What we have instead is a financially ailing company facing an uncertain future operating in what appears to be a half-empty plant. Things may turn around, but right now the project’s legacy is the bid rigging scandal that has become synonymous with the Buffalo Billion. Taxpayers deserve a better return on their massive investment.

 

All nine seats on the Buffalo Board of Education are up for election this May—which only happens every fifteen years—and I’m curious as to whether we’ll see the usual stampede of candidates. The incumbents can point to improved student achievement.
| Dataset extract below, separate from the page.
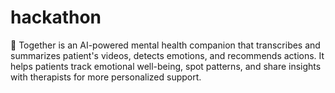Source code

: # hackathon
🧠 Together is an AI-powered mental health companion that transcribes and summarizes patient's videos, detects emotions, and recommends actions. It helps patients track emotional well-being, spot patterns, and share insights with therapists for more personalized support.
The number of city schools deemed in good standing with the state education department has grown from fifteen to thirty-seven in the past three years. (That’s out of fifty schools.) The number of schools in receivership has dropped from twenty-five to just three. That’s progress that I’m sure the incumbents will be sure to point out. Fair enough.

 

But keep in mind that fewer than four in ten Buffalo students are scoring at proficient levels in reading, writing, and math, and many graduates require remedial assistance when they start college or job training programs. In other words, the district continues to graduate kids not equipped to function in the real world.

 

The next board will oversee another round of negotiations with the Buffalo Teachers Federation, and, speaking as one city voter, I want to know where candidates stand on key contract matters. Starting teacher pay needs to be increased to improve the district’s ability to recruit talented new teachers. Gold-plated health insurance for active, and especially retired teachers, needs to be brought back to earth and the savings spent on programs that benefit students. And seniority in making teacher assignments needs to be modified or eliminated to ensure the students needing the best teachers get them.

 

The current board did not insist on those reforms. The next one should.